Task prompt
Your answer should hold exactly the lines from the one with "Cho 1 bảng hình" through the final line of the data below, reproduced as written.

(Items from a dataset)
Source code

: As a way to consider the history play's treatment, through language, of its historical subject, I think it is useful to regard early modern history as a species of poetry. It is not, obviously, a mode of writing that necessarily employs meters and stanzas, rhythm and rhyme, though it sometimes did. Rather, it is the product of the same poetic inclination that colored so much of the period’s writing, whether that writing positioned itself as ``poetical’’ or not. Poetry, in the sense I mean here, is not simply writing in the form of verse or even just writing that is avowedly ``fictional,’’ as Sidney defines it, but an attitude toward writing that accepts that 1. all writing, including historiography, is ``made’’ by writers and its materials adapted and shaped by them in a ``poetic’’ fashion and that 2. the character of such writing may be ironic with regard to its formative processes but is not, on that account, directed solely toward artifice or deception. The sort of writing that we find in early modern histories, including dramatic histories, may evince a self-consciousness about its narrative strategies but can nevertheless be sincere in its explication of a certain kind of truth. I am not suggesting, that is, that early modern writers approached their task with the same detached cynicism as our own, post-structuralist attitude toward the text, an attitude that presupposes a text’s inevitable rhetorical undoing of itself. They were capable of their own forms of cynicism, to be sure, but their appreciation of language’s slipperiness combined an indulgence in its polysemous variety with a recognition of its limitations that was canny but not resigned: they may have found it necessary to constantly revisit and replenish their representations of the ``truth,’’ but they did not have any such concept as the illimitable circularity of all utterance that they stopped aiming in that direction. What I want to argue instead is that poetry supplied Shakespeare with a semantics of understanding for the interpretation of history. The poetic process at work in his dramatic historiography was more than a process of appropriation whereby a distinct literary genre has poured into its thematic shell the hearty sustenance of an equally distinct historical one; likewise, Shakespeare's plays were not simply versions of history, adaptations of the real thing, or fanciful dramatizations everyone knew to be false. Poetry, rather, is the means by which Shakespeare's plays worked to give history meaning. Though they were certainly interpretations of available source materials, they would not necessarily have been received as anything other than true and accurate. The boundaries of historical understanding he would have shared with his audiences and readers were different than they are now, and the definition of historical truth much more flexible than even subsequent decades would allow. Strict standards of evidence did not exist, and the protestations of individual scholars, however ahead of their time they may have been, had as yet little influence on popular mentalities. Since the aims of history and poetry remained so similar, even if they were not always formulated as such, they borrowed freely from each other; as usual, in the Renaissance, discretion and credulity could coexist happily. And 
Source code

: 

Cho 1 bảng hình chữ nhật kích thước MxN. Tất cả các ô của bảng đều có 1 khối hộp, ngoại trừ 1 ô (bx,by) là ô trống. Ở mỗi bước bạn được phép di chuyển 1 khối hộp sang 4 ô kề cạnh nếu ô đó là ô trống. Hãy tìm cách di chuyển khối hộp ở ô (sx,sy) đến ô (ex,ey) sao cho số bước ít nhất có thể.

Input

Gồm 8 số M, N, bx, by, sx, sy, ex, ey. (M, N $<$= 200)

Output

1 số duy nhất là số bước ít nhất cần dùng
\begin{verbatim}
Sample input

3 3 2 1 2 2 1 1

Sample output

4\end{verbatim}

Exercise answer
Cho 1 bảng hình chữ nhật kích thước MxN. Tất cả các ô của bảng đều có 1 khối hộp, ngoại trừ 1 ô (bx,by) là ô trống. Ở mỗi bước bạn được phép di chuyển 1 khối hộp sang 4 ô kề cạnh nếu ô đó là ô trống. Hãy tìm cách di chuyển khối hộp ở ô (sx,sy) đến ô (ex,ey) sao cho số bước ít nhất có thể.

Input

Gồm 8 số M, N, bx, by, sx, sy, ex, ey. (M, N $<$= 200)

Output

1 số duy nhất là số bước ít nhất cần dùng
\begin{verbatim}
Sample input

3 3 2 1 2 2 1 1

Sample output

4\end{verbatim}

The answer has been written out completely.